Critiques littéraires Bande dessinée

Lamia Ziadé, conteuse du présent

Lamia Ziadé, conteuse du présent

Mon Port de Beyrouth de Lamia Ziadé, P.O.L., 2021, 256 p.


Lamia Ziadé nous avait habitués à de belles et denses évocations du passé. Bye bye Babylone : Beyrouth 1975-1979 retraçait son enfance durant la guerre civile. Ô nuit, ô mes yeux et Ma très grande mélancolie arabe proposaient une fresque culturelle et sociale du monde arabe du XXe siècle.

Même s’il pourrait apparaître, formellement, dans la directe continuité des trois autres, Mon Port de Beyrouth est un ouvrage à part. Réalisé en direct, alors que les conséquences du drame continuent sans cesse de se manifester, c’est un livre forcément plus réactif que les précédents, mais au sens noble du terme. Empreint d’urgence, réagissant à cœur ouvert à un présent en mouvement, le livre arrive à mêler la révolte à une admirable vision d’ensemble, historique et culturelle, partagée autant qu’individuelle.

Lamia Ziadé le raconte avec émotion : elle entretient une longue histoire d’amour avec le port de Beyrouth. Un lien personnel mais aussi familial. Ses silos, en particulier, ceux-là même qui sont aujourd’hui l’image emblématique du drame, lui tiennent à cœur. Ne sont-ils pas nés avec elle, en 1968 dans un Liban d’avant la lente et longue descente aux enfers ?

Traiter de l’explosion ne pouvait permettre un récit uniquement apaisé. De l’évocation déchirante des visages et des récits des victimes, au récit de l’ardeur qui a porté un peuple dans la rue en octobre 2019 en passant par des retours en arrière vers des épisodes familiaux intimement liés au destin national, chaque aspect du livre est chargé d’une saine révolte.

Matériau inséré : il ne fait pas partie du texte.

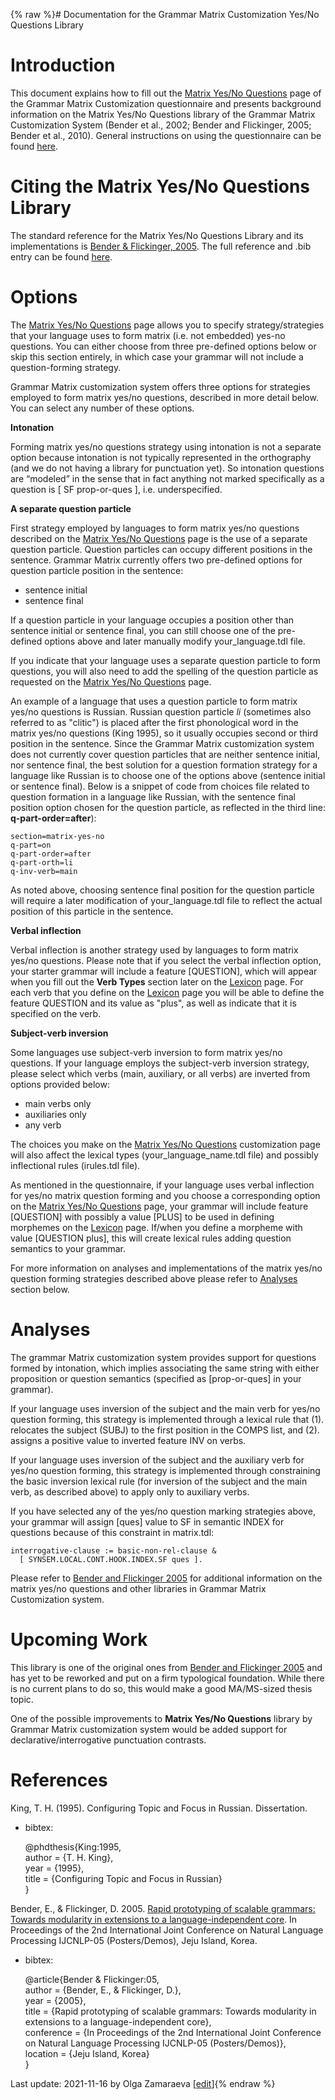 {% raw %}# Documentation for the Grammar Matrix Customization Yes/No Questions Library

# Introduction

This document explains how to fill out the [Matrix Yes/No
Questions](http://www.delph-in.net/matrix/customize/matrix.cgi?subpage=matrix-yes-no)
page of the Grammar Matrix Customization questionnaire and presents
background information on the Matrix Yes/No Questions library of the
Grammar Matrix Customization System (Bender et al., 2002; Bender and
Flickinger, 2005; Bender et al., 2010). General instructions on using
the questionnaire can be found
[here](/MatrixDocTop#General_instructions_on_how_to_use_the_questionnaire).

# Citing the Matrix Yes/No Questions Library

The standard reference for the Matrix Yes/No Questions Library and its
implementations is [Bender & Flickinger,
2005](http://faculty.washington.edu/ebender/papers/modules05.pdf). The
full reference and .bib entry can be found
[here](https://github.com/delph-in/docs/wiki/MatrixDoc_YesNoQ#references).

# Options

The [Matrix Yes/No
Questions](http://www.delph-in.net/matrix/customize/matrix.cgi?subpage=matrix-yes-no)
page allows you to specify strategy/strategies that your language uses
to form matrix (i.e. not embedded) yes-no questions. You can either
choose from three pre-defined options below or skip this section
entirely, in which case your grammar will not include a question-forming
strategy.

Grammar Matrix customization system offers three options for strategies
employed to form matrix yes/no questions, described in more detail
below. You can select any number of these options.

**Intonation**

Forming matrix yes/no questions strategy using intonation is not a
separate option because intonation is not typically represented in the
orthography (and we do not having a library for punctuation yet). So
intonation questions are “modeled” in the sense that in fact anything
not marked specifically as a question is \[ SF prop-or-ques \], i.e.
underspecified.

**A separate question particle**

First strategy employed by languages to form matrix yes/no questions
described on the [Matrix Yes/No
Questions](http://www.delph-in.net/matrix/customize/matrix.cgi?subpage=matrix-yes-no)
page is the use of a separate question particle. Question particles can
occupy different positions in the sentence. Grammar Matrix currently
offers two pre-defined options for question particle position in the
sentence:

- sentence initial  
- sentence final  

If a question particle in your language occupies a position other than
sentence initial or sentence final, you can still choose one of the
pre-defined options above and later manually modify your\_language.tdl
file.

If you indicate that your language uses a separate question particle to
form questions, you will also need to add the spelling of the question
particle as requested on the [Matrix Yes/No
Questions](http://www.delph-in.net/matrix/customize/matrix.cgi?subpage=matrix-yes-no)
page.

An example of a language that uses a question particle to form matrix
yes/no questions is Russian. Russian question particle *li* (sometimes
also referred to as "clitic") is placed after the first phonological
word in the matrix yes/no questions (King 1995), so it usually occupies
second or third position in the sentence. Since the Grammar Matrix
customization system does not currently cover question particles that
are neither sentence initial, nor sentence final, the best solution for
a question formation strategy for a language like Russian is to choose
one of the options above (sentence initial or sentence final). Below is
a snippet of code from choices file related to question formation in a
language like Russian, with the sentence final position option chosen
for the question particle, as reflected in the third line:
**q-part-order=after**):

    section=matrix-yes-no
    q-part=on
    q-part-order=after
    q-part-orth=li
    q-inv-verb=main

As noted above, choosing sentence final position for the question
particle will require a later modification of your\_language.tdl file to
reflect the actual position of this particle in the sentence.  

**Verbal inflection**

Verbal inflection is another strategy used by languages to form matrix
yes/no questions. Please note that if you select the verbal inflection
option, your starter grammar will include a feature \[QUESTION\], which
will appear when you fill out the **Verb Types** section later on the
[Lexicon](http://www.delph-in.net/matrix/customize/matrix.cgi?subpage=lexicon)
page. For each verb that you define on the
[Lexicon](http://www.delph-in.net/matrix/customize/matrix.cgi?subpage=lexicon)
page you will be able to define the feature QUESTION and its value as
"plus", as well as indicate that it is specified on the verb.  

**Subject-verb inversion**

Some languages use subject-verb inversion to form matrix yes/no
questions. If your language employs the subject-verb inversion strategy,
please select which verbs (main, auxiliary, or all verbs) are inverted
from options provided below:

- main verbs only  
- auxiliaries only  
- any verb  

The choices you make on the [Matrix Yes/No
Questions](http://www.delph-in.net/matrix/customize/matrix.cgi?subpage=matrix-yes-no)
customization page will also affect the lexical types
(your\_language\_name.tdl file) and possibly inflectional rules
(irules.tdl file).

As mentioned in the questionnaire, if your language uses verbal
inflection for yes/no matrix question forming and you choose a
corresponding option on the [Matrix Yes/No
Questions](http://www.delph-in.net/matrix/customize/matrix.cgi?subpage=matrix-yes-no)
page, your grammar will include feature \[QUESTION\] with possibly a
value \[PLUS\] to be used in defining morphemes on the
[Lexicon](http://www.delph-in.net/matrix/customize/matrix.cgi?subpage=lexicon)
page. If/when you define a morpheme with value \[QUESTION plus\], this
will create lexical rules adding question semantics to your grammar.

For more information on analyses and implementations of the matrix
yes/no question forming strategies described above please refer to
[Analyses](/MatrixDoc/YesNoQ#Analyses) section below.

# Analyses

The grammar Matrix customization system provides support for questions
formed by intonation, which implies associating the same string with
either proposition or question semantics (specified as \[prop-or-ques\]
in your grammar).

If your language uses inversion of the subject and the main verb for
yes/no question forming, this strategy is implemented through a lexical
rule that (1). relocates the subject (SUBJ) to the first position in the
COMPS list, and (2). assigns a positive value to inverted feature INV on
verbs.

If your language uses inversion of the subject and the auxiliary verb
for yes/no question forming, this strategy is implemented through
constraining the basic inversion lexical rule (for inversion of the
subject and the main verb, as described above) to apply only to
auxiliary verbs.

If you have selected any of the yes/no question marking strategies
above, your grammar will assign \[ques\] value to SF in semantic INDEX
for questions because of this constraint in matrix.tdl:

    interrogative-clause := basic-non-rel-clause & 
      [ SYNSEM.LOCAL.CONT.HOOK.INDEX.SF ques ].

Please refer to [Bender and Flickinger
2005](http://faculty.washington.edu/ebender/papers/modules05.pdf) for
additional information on the matrix yes/no questions and other
libraries in Grammar Matrix Customization system.

# Upcoming Work

This library is one of the original ones from [Bender and Flickinger
2005](http://faculty.washington.edu/ebender/papers/modules05.pdf) and
has yet to be reworked and put on a firm typological foundation. While
there is no current plans to do so, this would make a good MA/MS-sized
thesis topic.

One of the possible improvements to **Matrix Yes/No Questions** library
by Grammar Matrix customization system would be added support for
declarative/interrogative punctuation contrasts.

# References

King, T. H. (1995). Configuring Topic and Focus in Russian.
Dissertation.

- bibtex:
  
  @phdthesis{King:1995,\
author = {T. H. King},\
year = {1995},\
title = {Configuring Topic and Focus in Russian}\
}

Bender, E., & Flickinger, D. 2005. [Rapid prototyping of scalable
grammars: Towards modularity in extensions to a language-independent
core](http://faculty.washington.edu/ebender/papers/modules05.pdf). In
Proceedings of the 2nd International Joint Conference on Natural
Language Processing IJCNLP-05 (Posters/Demos), Jeju Island, Korea.

- bibtex:
  
  @article{Bender & Flickinger:05,\
author = {Bender, E., & Flickinger, D.},\
year = {2005},\
title = {Rapid prototyping of scalable grammars: Towards modularity
in extensions to a language-independent core},\
conference = {In Proceedings of the 2nd International Joint
Conference on Natural Language Processing IJCNLP-05
(Posters/Demos)},\
location = {Jeju Island, Korea}\
}

Last update: 2021-11-16 by Olga Zamaraeva [[edit](https://github.com/delph-in/docs/wiki/MatrixDoc_YesNoQ/_edit)]{% endraw %}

Lamia Ziadé le dit : c’est nourrie des récits partagés sur Instagram qu’elle a réalisé ce livre. Pour le lecteur libanais, pour qui chaque histoire évoquée, chaque image revisitée, chaque témoignage que le livre reprend est familier, pour ce lecteur qui a vécu cette dernière année au rythme des mêmes images, mais de manière dispersée, aléatoire, tourbillonnante, ce livre apparaît comme la somme condensée, terrible mais nécessaire, d’une année indigérable. Après lecture, même posé fermé sur nos étagères, c’est comme si l’ouvrage était vivant et qu’il vibrait de l’intérieur, ses couvertures closes renfermant un conglomérat de sentiments bouillonnants.

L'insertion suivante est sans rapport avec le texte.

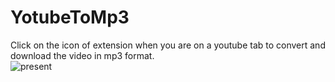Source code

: # YotubeToMp3

Click on the icon of extension when you are on a youtube tab to convert and download the video in mp3 format.
<br/>
![present](https://user-images.githubusercontent.com/47028393/81024777-2ae61780-8e7d-11ea-8e1c-379e1d3f93a7.gif)

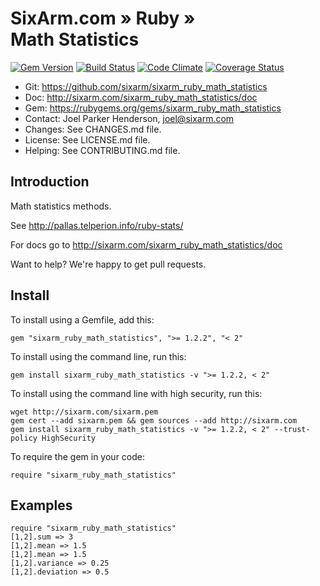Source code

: # SixArm.com » Ruby » <br> Math Statistics

<!--HEADER-OPEN-->

[![Gem Version](https://badge.fury.io/rb/sixarm_ruby_math_statistics.svg)](http://badge.fury.io/rb/sixarm_ruby_math_statistics)
[![Build Status](https://travis-ci.org/SixArm/sixarm_ruby_math_statistics.png)](https://travis-ci.org/SixArm/sixarm_ruby_math_statistics)
[![Code Climate](https://codeclimate.com/github/SixArm/sixarm_ruby_math_statistics.png)](https://codeclimate.com/github/SixArm/sixarm_ruby_math_statistics)
[![Coverage Status](https://coveralls.io/repos/SixArm/sixarm_ruby_math_statistics/badge.svg?branch=master&service=github)](https://coveralls.io/github/SixArm/sixarm_ruby_math_statistics?branch=master)

* Git: <https://github.com/sixarm/sixarm_ruby_math_statistics>
* Doc: <http://sixarm.com/sixarm_ruby_math_statistics/doc>
* Gem: <https://rubygems.org/gems/sixarm_ruby_math_statistics>
* Contact: Joel Parker Henderson, <joel@sixarm.com>
* Changes: See CHANGES.md file.
* License: See LICENSE.md file.
* Helping: See CONTRIBUTING.md file.

<!--HEADER-SHUT-->


## Introduction

Math statistics methods.

See http://pallas.telperion.info/ruby-stats/

For docs go to <http://sixarm.com/sixarm_ruby_math_statistics/doc>

Want to help? We're happy to get pull requests.


<!--INSTALL-OPEN-->

## Install

To install using a Gemfile, add this:

    gem "sixarm_ruby_math_statistics", ">= 1.2.2", "< 2"

To install using the command line, run this:

    gem install sixarm_ruby_math_statistics -v ">= 1.2.2, < 2"

To install using the command line with high security, run this:

    wget http://sixarm.com/sixarm.pem
    gem cert --add sixarm.pem && gem sources --add http://sixarm.com
    gem install sixarm_ruby_math_statistics -v ">= 1.2.2, < 2" --trust-policy HighSecurity

To require the gem in your code:

    require "sixarm_ruby_math_statistics"

<!--INSTALL-SHUT-->


## Examples

    require "sixarm_ruby_math_statistics"
    [1,2].sum => 3
    [1,2].mean => 1.5
    [1,2].mean => 1.5
    [1,2].variance => 0.25
    [1,2].deviation => 0.5
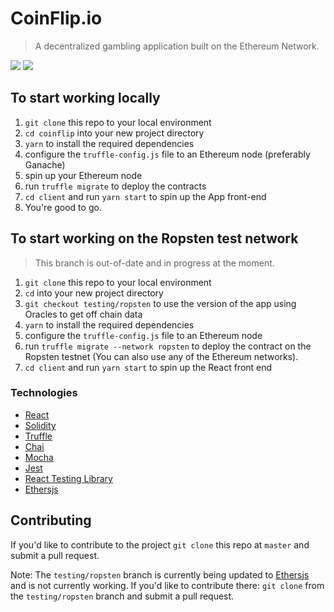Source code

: # CoinFlip.io

> A decentralized gambling application built on the Ethereum Network.

<img src="https://img.shields.io/github/license/santdeleon/coinflip" />
<img src="https://img.shields.io/github/package-json/v/santdeleon/coinflip" />

## To start working locally

1. `git clone` this repo to your local environment
2. `cd coinflip` into your new project directory
3. `yarn` to install the required dependencies
4. configure the `truffle-config.js` file to an Ethereum node (preferably Ganache)
5. spin up your Ethereum node
6. run `truffle migrate` to deploy the contracts
7. `cd client` and run `yarn start` to spin up the App front-end
8. You're good to go.

## To start working on the Ropsten test network

> This branch is out-of-date and in progress at the moment.

1. `git clone` this repo to your local environment
2. `cd` into your new project directory
3. `git checkout testing/ropsten` to use the version of the app using Oracles
   to get off chain data
4. `yarn` to install the required dependencies
5. configure the `truffle-config.js` file to an Ethereum node
6. run `truffle migrate --network ropsten` to deploy the contract on the Ropsten testnet (You can also use any of the Ethereum networks).
7. `cd client` and run `yarn start` to spin up the React front end

### Technologies

- [React](https://reactjs.org/)
- [Solidity](https://solidity.readthedocs.io/en/v0.6.10/)
- [Truffle](https://www.trufflesuite.com/)
- [Chai](https://www.chaijs.com/)
- [Mocha](https://mochajs.org/)
- [Jest](https://jestjs.io/)
- [React Testing Library](https://testing-library.com/docs/react-testing-library/intro)
- [Ethersjs](https://docs.ethers.io/v5/)

## Contributing

If you'd like to contribute to the project `git clone` this repo at `master` and submit a pull request.

Note: The `testing/ropsten` branch is currently being updated to [Ethersjs](https://docs.ethers.io/v5/) and is not currently working. If you'd like to contribute there: `git clone` from the `testing/ropsten` branch and submit a pull request.
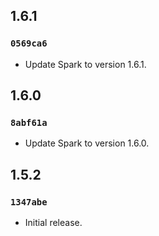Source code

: ## 1.6.1

### `0569ca6`

- Update Spark to version 1.6.1.

## 1.6.0

### `8abf61a`

- Update Spark to version 1.6.0.

## 1.5.2

### `1347abe`

- Initial release.
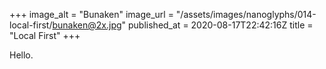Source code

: +++
image_alt = "Bunaken"
image_url = "/assets/images/nanoglyphs/014-local-first/bunaken@2x.jpg"
published_at = 2020-08-17T22:42:16Z
title = "Local First"
+++

Hello.

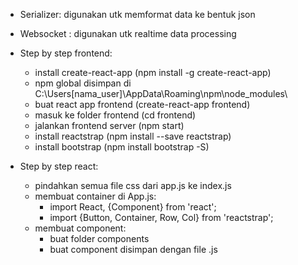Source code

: - Serializer: digunakan utk memformat data ke bentuk json
- Websocket : digunakan utk realtime data processing

- Step by step frontend:
    - install create-react-app (npm install -g create-react-app)
    - npm global disimpan di C:\Users\[nama_user]\AppData\Roaming\npm\node_modules\
    - buat react app frontend (create-react-app frontend)
    - masuk ke folder frontend (cd frontend)
    - jalankan frontend server (npm start)
    - install reactstrap (npm install --save reactstrap)
    - install bootstrap (npm install bootstrap -S)
    
- Step by step react:
    - pindahkan semua file css dari app.js ke index.js
    - membuat container di App.js: 
        - import React, {Component} from 'react';
        - import {Button, Container, Row, Col} from 'reactstrap';
    - membuat component:
        - buat folder components
        - buat component disimpan dengan file .js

Les aquarelles de Lamia Ziadé ont cela de touchant que, tout en ayant une esthétique aujourd’hui très identifiable, elles proposent, dans leur réalisme, une forme de respect pour le modèle. Une manière qu’a la dessinatrice de ne pas se mettre plus en avant que le sujet qu’elle représente. Il y a dans ces dessins le sentiment que Lamia Ziadé « passe du temps » avec ses sujets. Que les heures de réalisation de ces aquarelles sont des moments de partage qui, quels que soient les sentiments qui sont en jeu, sont remplis d’affect. L’essentiel est dans cet affect, et dans la sincérité présente à chaque ligne et à chaque trait.

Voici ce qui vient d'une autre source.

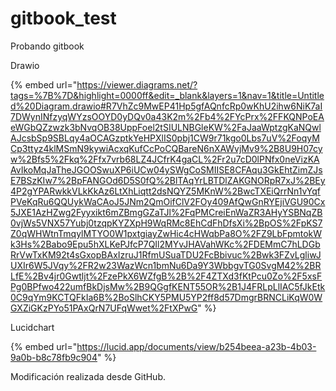 # gitbook\_test

Probando gitbook

Drawio

{% embed url="https://viewer.diagrams.net/?tags=%7B%7D&highlight=0000ff&edit=_blank&layers=1&nav=1&title=Untitled%20Diagram.drawio#R7VhZc9MwEP41Hp5gfAQnfcRp0wKhU2ihw6NiK7aI7DWynINfzyqWYzsOOYD0yDQv0a43K2m%2Fb4%2FYcPrx%2FFKQNPoEAeWGbQZzwzk3bNvqOB38UppFoel2tSIULNBGleKW%2FaJaaWptzgKaNQwlAJcsbSp9SBLqy4aOCAGzptkYeHPXlIS0pbj1CW9r71kgo0Lbs7uV%2FoqyMCp3ttyz4klMSmN9kywiAcxqKufCcPoCQBareN6nXAWvjMv9%2B8U9H07cyw%2Bfs5%2Fkq%2Ffx7vrb68LZ4JCfrK4gaCL%2Fr2u7cD0lPNfx0neVizKAAvIkoMqJaTheJGOOSwuXP6iUCw04ySWgCoSMIISE8CFAqu3GkEhtZimZJsE7BSzKIw7%2BpFANGOd6D5S0fQ%2BlTAqYrLBTDlZAKGNORpR7xJ%2BEy4P2gYPARwkkVLkKkAz6LtXhLiqtt2dsNQYZ5MKnW%2BwcTXEiQrrNn1vYqfPVeKqRu6QQUykWaCAoJ5JNm2QmOifClV2FOy409AfQwGnRYEjiVGU90Cx5JXE1AzHZwg2Fyyxikt6mZBmgGZaTJl%2FqPMCreiEnWaZR3AHyYSBNqZB0vjWs5VNX57Yubj0tzqpKYZXpH9WqRMc8EhCdFhDfsXi%2BpOS%2FpKS7Z0qWHWtnTmqylMTYO0W1pxtgiayZwHic4cHWqbPa8O%2FZ9LbFpmtokWk3Hs%2Babo9Epu5hXLKePJfcP7QIl2MYvJHAVahWKc%2FDEMmC7hLDGbRrVwTxKM92t4sGxopBAxIzruJ1RfmUSuaTDU2FcBbivuc%2Bwk3FZvLgliwJUXIr6W5JVqy%2FR2w23WazWcn1bmNu6Da9Y3WbbgvTG0SvgM42%2BRLfE%2Bv4jr0Gwtljt%2FzePkX6WZfgB%2B%2F4ZTXd3fKtPcu0Zo%2F5xsFPg0BPfwo422umfBkDjsMw%2B9QGgfKENT55OR%2B1J4FRLpLlIAC5fJkEtk0C9qYm9KCTQFkIa6B%2BoSlhCKY5PMU5YP2ff8d57DmgrBRNCLiKqW0WGXZiGKzPYo51PAxQrN7UFqWwet%2FtXPwG" %}

Lucidchart

{% embed url="https://lucid.app/documents/view/b254beea-a23b-4b03-9a0b-b8c78fb9c904" %}

Modificación realizada desde GitHub.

À force de creuser avec maintes nuances son sillon, fait d’une alternance inédite entre textes-témoignages et dessins-mémoires, Lamia Ziadé a inventé un genre. Et c’est chaque fois une réussite.

Mon Port de Beyrouth de Lamia Ziadé, P.O.L., 2021, 256 p.Lamia Ziadé nous avait habitués à de belles et denses évocations du passé. Bye bye Babylone : Beyrouth 1975-1979 retraçait son enfance durant la guerre civile. Ô nuit, ô mes yeux et Ma très grande mélancolie arabe proposaient une fresque culturelle et sociale du monde arabe du XXe siècle.Même s’il pourrait apparaître,...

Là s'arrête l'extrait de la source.